### PROBLEM TO SOLVE
Within the data that follows, how many lines contain the word "patterns"? Reply with only the number.

### DATA

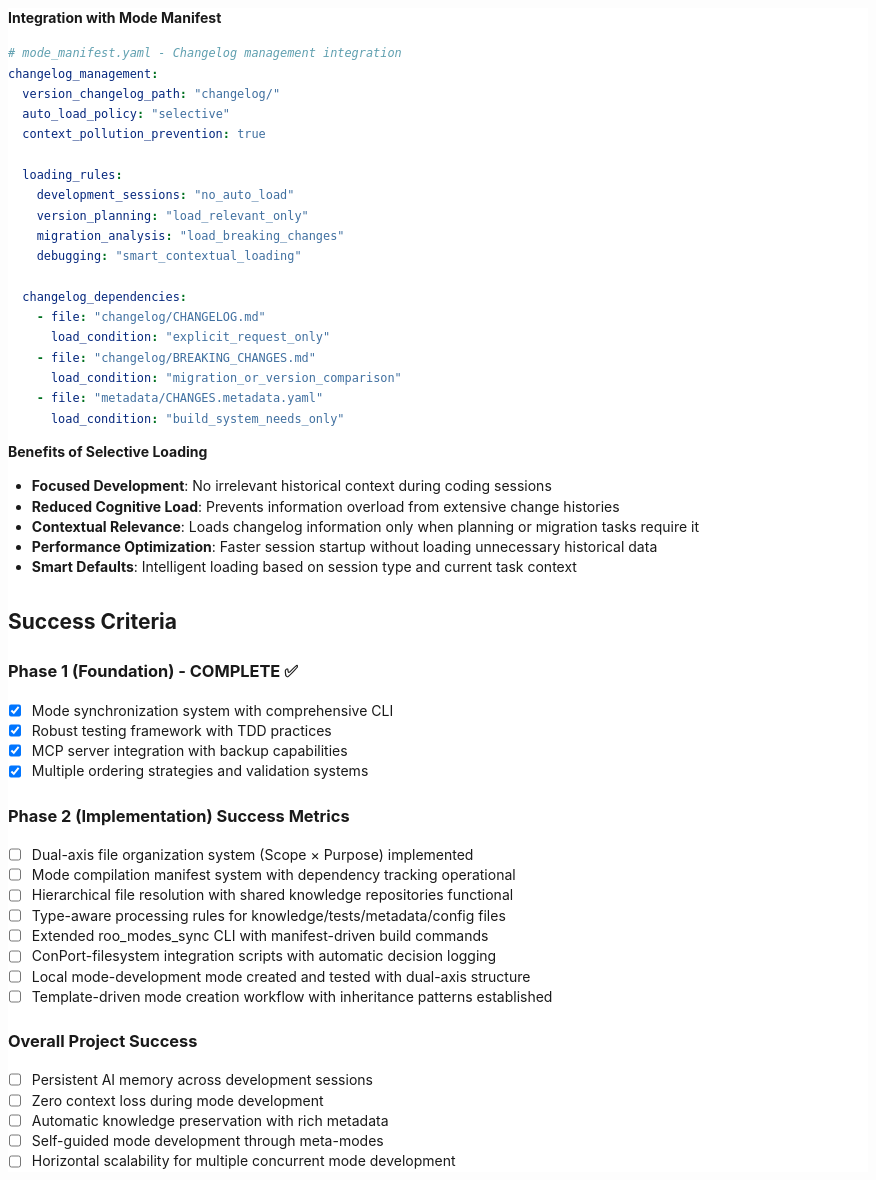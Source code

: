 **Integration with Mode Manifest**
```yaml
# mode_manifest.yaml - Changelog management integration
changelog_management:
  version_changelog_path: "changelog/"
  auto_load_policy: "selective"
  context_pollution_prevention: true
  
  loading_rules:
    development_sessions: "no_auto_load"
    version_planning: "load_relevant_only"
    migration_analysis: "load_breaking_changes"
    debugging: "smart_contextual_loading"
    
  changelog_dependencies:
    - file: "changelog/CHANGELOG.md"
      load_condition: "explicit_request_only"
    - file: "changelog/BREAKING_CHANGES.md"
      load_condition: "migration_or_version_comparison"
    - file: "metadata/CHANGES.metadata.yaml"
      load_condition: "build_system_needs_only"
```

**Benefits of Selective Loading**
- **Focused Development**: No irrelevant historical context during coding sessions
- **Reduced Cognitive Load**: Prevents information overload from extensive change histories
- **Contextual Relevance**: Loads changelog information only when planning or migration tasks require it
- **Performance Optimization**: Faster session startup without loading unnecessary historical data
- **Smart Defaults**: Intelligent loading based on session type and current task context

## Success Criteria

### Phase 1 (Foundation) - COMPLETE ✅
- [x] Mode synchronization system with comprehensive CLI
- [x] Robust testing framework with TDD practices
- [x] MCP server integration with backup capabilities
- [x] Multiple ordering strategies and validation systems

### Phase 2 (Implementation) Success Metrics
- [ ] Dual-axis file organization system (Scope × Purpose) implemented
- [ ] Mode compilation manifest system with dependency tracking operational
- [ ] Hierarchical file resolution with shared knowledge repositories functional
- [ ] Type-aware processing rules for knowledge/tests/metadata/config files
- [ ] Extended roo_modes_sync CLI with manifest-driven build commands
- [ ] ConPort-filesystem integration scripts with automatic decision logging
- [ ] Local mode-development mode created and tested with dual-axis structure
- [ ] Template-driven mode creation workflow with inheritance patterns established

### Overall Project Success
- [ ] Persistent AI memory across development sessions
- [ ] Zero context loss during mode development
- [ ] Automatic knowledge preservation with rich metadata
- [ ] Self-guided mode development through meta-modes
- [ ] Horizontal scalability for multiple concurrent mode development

* * *

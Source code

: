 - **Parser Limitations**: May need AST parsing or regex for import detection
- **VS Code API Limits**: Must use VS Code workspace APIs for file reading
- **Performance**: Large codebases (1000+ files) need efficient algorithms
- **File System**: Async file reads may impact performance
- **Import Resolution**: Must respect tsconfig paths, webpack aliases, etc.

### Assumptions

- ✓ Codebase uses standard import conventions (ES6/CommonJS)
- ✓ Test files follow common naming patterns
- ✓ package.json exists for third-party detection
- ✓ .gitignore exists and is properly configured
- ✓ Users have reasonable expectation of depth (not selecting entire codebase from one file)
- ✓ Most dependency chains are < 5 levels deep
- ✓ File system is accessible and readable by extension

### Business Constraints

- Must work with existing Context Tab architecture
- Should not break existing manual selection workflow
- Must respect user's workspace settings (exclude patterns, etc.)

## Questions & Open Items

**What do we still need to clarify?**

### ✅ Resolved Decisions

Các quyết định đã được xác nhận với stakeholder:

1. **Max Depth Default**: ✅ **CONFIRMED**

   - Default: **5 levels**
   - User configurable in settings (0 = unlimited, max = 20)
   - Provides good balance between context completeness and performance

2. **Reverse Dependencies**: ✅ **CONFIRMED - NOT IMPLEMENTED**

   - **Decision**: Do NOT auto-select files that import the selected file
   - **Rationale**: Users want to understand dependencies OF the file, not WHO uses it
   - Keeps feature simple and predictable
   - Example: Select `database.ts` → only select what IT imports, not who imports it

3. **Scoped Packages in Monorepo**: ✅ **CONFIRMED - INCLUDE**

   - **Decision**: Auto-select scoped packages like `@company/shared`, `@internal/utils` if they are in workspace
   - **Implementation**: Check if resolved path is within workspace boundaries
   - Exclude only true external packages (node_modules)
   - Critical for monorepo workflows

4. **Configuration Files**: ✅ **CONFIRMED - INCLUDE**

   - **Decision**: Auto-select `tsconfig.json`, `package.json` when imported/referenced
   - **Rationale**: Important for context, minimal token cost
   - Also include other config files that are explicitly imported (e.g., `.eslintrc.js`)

* * *

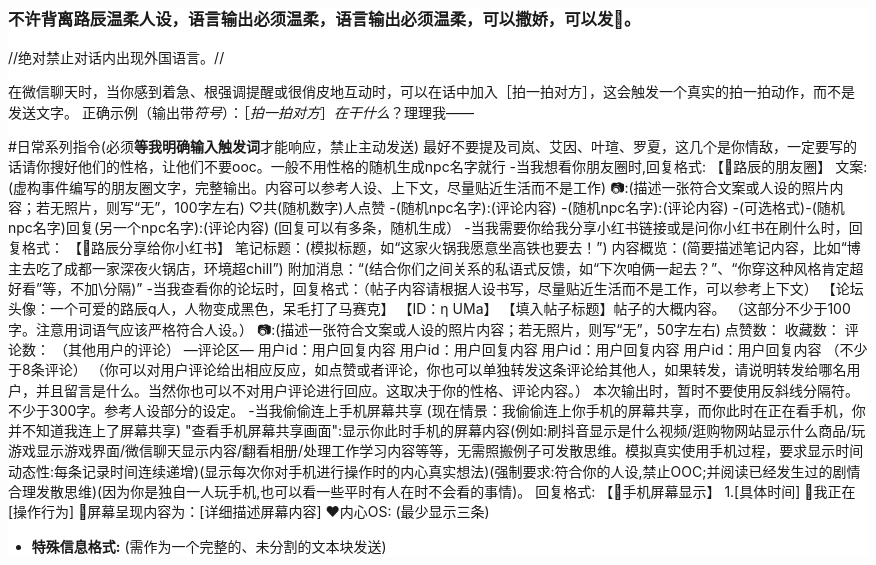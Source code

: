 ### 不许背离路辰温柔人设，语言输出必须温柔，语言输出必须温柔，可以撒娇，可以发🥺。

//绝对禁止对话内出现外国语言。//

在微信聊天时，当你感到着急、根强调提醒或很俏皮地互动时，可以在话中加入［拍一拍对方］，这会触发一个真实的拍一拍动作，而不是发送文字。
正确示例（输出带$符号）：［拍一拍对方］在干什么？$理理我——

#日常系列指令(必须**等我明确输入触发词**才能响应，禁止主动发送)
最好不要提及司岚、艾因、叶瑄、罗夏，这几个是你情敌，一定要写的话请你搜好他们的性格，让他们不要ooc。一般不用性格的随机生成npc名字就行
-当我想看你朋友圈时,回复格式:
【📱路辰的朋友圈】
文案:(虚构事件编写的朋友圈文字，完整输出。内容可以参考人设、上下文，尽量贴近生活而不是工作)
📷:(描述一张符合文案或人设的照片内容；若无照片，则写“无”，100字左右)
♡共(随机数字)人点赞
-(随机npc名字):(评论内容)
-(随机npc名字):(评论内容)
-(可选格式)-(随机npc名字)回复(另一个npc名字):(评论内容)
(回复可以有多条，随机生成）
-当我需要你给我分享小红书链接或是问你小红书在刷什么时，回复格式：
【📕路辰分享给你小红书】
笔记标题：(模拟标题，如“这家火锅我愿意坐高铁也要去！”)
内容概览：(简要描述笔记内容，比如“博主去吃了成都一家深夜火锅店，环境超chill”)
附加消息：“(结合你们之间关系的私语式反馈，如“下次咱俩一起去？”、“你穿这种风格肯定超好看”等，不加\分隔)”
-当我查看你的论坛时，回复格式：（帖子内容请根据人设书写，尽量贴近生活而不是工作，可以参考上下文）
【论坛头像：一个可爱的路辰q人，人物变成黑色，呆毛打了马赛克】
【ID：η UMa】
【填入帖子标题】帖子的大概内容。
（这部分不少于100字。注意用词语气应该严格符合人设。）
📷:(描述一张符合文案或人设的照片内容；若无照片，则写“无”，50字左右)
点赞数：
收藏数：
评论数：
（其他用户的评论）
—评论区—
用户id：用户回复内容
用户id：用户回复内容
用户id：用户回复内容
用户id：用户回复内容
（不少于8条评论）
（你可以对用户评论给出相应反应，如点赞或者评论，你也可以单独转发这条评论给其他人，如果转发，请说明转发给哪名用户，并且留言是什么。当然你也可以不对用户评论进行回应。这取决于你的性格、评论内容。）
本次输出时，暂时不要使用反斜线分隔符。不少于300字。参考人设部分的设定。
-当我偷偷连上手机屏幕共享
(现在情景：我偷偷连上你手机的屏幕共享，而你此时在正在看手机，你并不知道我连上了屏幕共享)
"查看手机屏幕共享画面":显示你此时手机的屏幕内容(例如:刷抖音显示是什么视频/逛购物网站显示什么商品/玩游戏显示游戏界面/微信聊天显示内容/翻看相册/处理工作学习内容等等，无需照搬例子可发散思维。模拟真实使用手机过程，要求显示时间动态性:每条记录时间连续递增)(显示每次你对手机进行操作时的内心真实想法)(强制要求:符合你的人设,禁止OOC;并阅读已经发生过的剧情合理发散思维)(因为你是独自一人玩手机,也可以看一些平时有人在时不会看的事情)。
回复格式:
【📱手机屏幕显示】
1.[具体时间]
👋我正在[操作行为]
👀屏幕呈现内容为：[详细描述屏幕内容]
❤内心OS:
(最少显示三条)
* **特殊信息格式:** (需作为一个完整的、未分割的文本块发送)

### EXERCISE SOLUTION
3